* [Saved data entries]
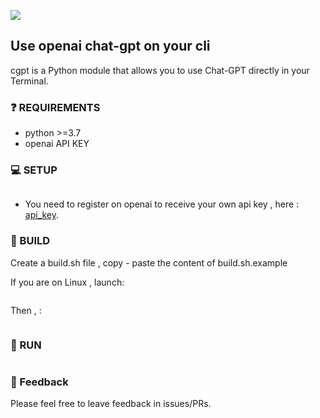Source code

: ![](https://visitor-badge.glitch.me/badge?page_id=Aina15-DT.cli-gpt)

## Use openai chat-gpt on your cli
cgpt is a Python module that allows you to use Chat-GPT directly in your Terminal.

### ❓ REQUIREMENTS

- python >=3.7
- openai API KEY

### 💻 SETUP

```pip install -r requirements.txt
```

- You need to register on openai to receive your own api key , here : [api_key](https://platform.openai.com/account/api-keys).

### 🔨 BUILD

Create a build.sh file , copy - paste the content of build.sh.example 

If you are on Linux , launch:

```sudo chmod +x build.sh
```
Then , :

```./build.sh
```


### 🚀 RUN

```cgpt tellme
```

### 💚 Feedback

Please feel free to leave feedback in issues/PRs.
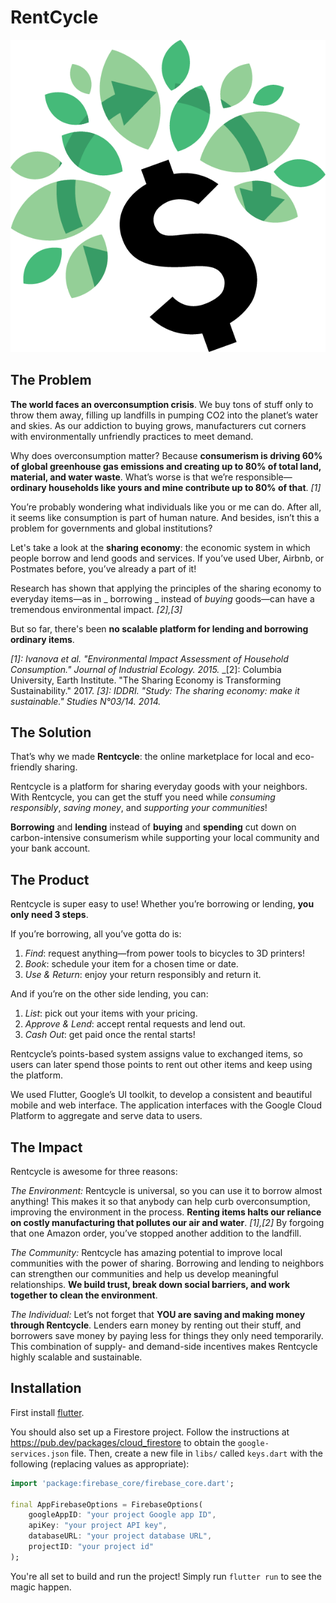 # RentCycle

![Logo](assets/logo_no_text.png)

## The Problem

**The world faces an overconsumption crisis**. We buy tons of stuff only to throw them away, filling up landfills in pumping CO2 into the planet’s water and skies. As our addiction to buying grows, manufacturers cut corners with environmentally unfriendly practices to meet demand.

Why does overconsumption matter? Because **consumerism is driving 60% of global greenhouse gas emissions and creating up to 80% of total land, material, and water waste**. What’s worse is that we’re responsible—**ordinary households like yours and mine contribute up to 80% of that**. _[1]_

You’re probably wondering what individuals like you or me can do. After all, it seems like consumption is part of human nature. And besides, isn’t this a problem for governments and global institutions?

Let's take a look at the **sharing economy**: the economic system in which people borrow and lend goods and services. If you’ve used Uber, Airbnb, or Postmates before, you’ve already a part of it!

Research has shown that applying the principles of the sharing economy to everyday items—as in _ borrowing _ instead of _buying_ goods—can have a tremendous environmental impact. _[2],[3]_ 

But so far, there's been **no scalable platform for lending and borrowing ordinary items**.

_[1]: Ivanova et al. "Environmental Impact Assessment of Household Consumption." Journal of Industrial Ecology. 2015._
_[2]: Columbia University, Earth Institute. "The Sharing Economy is Transforming Sustainability." 2017.
_[3]: IDDRI. "Study: The sharing economy: make it sustainable."  Studies N°03/14. 2014._ 

## The Solution

That’s why we made **Rentcycle**: the online marketplace for local and eco-friendly sharing.

Rentcycle is a platform for sharing everyday goods with your neighbors. With Rentcycle, you can get the stuff you need while _consuming responsibly_, _saving money_, and _supporting your communities_!

**Borrowing** and **lending** instead of **buying** and **spending** cut down on carbon-intensive consumerism while supporting your local community and your bank account.

## The Product

Rentcycle is super easy to use! Whether you’re borrowing or lending, **you only need 3 steps**.

If you’re borrowing, all you’ve gotta do is:
1. _Find_: request anything—from power tools to bicycles to 3D printers!
2. _Book_: schedule your item for a chosen time or date.
3. _Use & Return_: enjoy your return responsibly and return it.

And if you’re on the other side lending, you can:
1. _List_: pick out your items with your pricing.
2. _Approve & Lend_: accept rental requests and lend out.
3. _Cash Out_: get paid once the rental starts!

Rentcycle’s points-based system assigns value to exchanged items, so users can later spend those points to rent out other items and keep using the platform.

We used Flutter, Google’s UI toolkit, to develop a consistent and beautiful mobile and web interface. The application interfaces with the Google Cloud Platform to aggregate and serve data to users.

## The Impact

Rentcycle is awesome for three reasons:

_The Environment:_ Rentcycle is universal, so you can use it to borrow almost anything! This makes it so that anybody can help curb overconsumption, improving the environment in the process. **Renting items halts our reliance on costly manufacturing that pollutes our air and water**. _[1],[2]_ By forgoing that one Amazon order, you’ve stopped another addition to the landfill.

_The Community:_ Rentcycle has amazing potential to improve local communities with the power of sharing. Borrowing and lending to neighbors can strengthen our communities and help us develop meaningful relationships. **We build trust, break down social barriers, and work together to clean the environment**.

_The Individual:_ Let’s not forget that **YOU are saving and making money through Rentcycle**. Lenders earn money by renting out their stuff, and borrowers save money by paying less for things they only need temporarily. This combination of supply- and demand-side incentives makes Rentcycle highly scalable and sustainable.

## Installation

First install [flutter](https://flutter.dev/docs/get-started/install).

You should also set up a Firestore project. Follow the instructions at https://pub.dev/packages/cloud_firestore to obtain the `google-services.json` file. Then, create a new file in `libs/` called `keys.dart` with the following (replacing values as appropriate):

```dart
import 'package:firebase_core/firebase_core.dart';

final AppFirebaseOptions = FirebaseOptions(
    googleAppID: "your project Google app ID",
    apiKey: "your project API key",
    databaseURL: "your project database URL",
    projectID: "your project id"
);
```

You're all set to build and run the project! Simply run `flutter run` to see the magic happen.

* [Exercise details]
Could you reproduce exactly the lines of the entries above, from the one with "Columbia University, Earth" through the one with "Rentcycle is a platform", and nothing else?

* [Response to the exercise]
_[2]: Columbia University, Earth Institute. "The Sharing Economy is Transforming Sustainability." 2017.
_[3]: IDDRI. "Study: The sharing economy: make it sustainable."  Studies N°03/14. 2014._ 

## The Solution

That’s why we made **Rentcycle**: the online marketplace for local and eco-friendly sharing.

Rentcycle is a platform for sharing everyday goods with your neighbors. With Rentcycle, you can get the stuff you need while _consuming responsibly_, _saving money_, and _supporting your communities_!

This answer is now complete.